- [Exercise instructions] Identify every line in the records below that contains the word "closer", and reproduce each one.

Material to process Block Start

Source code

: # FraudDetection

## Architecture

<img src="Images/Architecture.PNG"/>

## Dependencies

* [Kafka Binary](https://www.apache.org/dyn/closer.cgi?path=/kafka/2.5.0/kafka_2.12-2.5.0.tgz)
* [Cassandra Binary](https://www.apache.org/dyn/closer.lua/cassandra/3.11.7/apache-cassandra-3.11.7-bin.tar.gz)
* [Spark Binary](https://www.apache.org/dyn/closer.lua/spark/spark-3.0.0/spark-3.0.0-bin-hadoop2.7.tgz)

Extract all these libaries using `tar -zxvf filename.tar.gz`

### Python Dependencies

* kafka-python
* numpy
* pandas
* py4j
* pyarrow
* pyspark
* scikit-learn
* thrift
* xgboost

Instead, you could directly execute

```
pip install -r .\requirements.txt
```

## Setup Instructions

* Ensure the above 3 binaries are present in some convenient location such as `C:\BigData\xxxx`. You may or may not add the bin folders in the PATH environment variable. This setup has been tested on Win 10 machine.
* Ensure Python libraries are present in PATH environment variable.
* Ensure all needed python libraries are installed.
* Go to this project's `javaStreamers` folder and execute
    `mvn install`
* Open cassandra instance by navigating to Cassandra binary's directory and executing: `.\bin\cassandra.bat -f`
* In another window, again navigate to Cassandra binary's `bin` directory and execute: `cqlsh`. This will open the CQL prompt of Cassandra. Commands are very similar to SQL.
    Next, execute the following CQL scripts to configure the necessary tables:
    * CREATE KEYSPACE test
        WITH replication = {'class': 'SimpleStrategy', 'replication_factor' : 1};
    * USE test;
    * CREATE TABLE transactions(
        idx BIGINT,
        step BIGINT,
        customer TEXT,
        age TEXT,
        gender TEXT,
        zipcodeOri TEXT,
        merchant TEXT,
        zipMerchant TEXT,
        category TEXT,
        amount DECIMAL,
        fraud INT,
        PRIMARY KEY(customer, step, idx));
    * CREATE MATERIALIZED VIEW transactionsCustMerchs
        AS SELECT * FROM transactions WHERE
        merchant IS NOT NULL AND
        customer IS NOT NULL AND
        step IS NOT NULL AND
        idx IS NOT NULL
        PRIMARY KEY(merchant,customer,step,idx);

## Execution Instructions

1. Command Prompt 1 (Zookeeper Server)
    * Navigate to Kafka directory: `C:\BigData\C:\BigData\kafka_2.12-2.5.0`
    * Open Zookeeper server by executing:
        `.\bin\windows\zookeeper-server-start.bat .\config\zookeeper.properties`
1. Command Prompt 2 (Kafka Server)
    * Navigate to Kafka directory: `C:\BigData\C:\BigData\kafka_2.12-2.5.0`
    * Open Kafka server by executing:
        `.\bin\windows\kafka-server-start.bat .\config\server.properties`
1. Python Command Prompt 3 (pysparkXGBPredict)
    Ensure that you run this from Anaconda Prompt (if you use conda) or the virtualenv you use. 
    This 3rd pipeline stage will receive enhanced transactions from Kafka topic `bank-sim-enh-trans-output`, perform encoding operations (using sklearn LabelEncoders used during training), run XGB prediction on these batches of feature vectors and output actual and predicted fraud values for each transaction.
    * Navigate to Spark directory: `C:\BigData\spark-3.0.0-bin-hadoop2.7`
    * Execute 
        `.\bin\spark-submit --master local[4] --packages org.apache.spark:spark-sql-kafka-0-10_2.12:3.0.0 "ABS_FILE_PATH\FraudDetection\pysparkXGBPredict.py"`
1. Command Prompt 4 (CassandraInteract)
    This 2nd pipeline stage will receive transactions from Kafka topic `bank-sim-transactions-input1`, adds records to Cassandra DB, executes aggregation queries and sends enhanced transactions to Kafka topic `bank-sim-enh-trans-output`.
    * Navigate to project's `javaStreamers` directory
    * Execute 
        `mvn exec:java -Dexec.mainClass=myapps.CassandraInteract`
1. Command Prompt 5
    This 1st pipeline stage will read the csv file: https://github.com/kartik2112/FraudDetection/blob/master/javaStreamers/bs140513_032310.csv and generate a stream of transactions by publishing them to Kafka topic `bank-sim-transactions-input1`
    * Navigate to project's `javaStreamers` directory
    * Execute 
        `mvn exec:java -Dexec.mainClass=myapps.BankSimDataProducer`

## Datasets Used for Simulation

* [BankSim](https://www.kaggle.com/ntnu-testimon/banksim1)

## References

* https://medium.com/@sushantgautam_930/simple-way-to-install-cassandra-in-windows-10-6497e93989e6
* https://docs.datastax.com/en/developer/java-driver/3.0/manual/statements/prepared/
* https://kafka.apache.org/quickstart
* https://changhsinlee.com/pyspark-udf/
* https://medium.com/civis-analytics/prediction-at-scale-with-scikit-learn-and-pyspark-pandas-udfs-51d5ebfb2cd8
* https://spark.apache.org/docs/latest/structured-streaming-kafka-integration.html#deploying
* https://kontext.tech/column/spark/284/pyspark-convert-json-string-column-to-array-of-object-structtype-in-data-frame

Material to process Block End

- [Solved problem]
* [Kafka Binary](https://www.apache.org/dyn/closer.cgi?path=/kafka/2.5.0/kafka_2.12-2.5.0.tgz)
* [Cassandra Binary](https://www.apache.org/dyn/closer.lua/cassandra/3.11.7/apache-cassandra-3.11.7-bin.tar.gz)
* [Spark Binary](https://www.apache.org/dyn/closer.lua/spark/spark-3.0.0/spark-3.0.0-bin-hadoop2.7.tgz)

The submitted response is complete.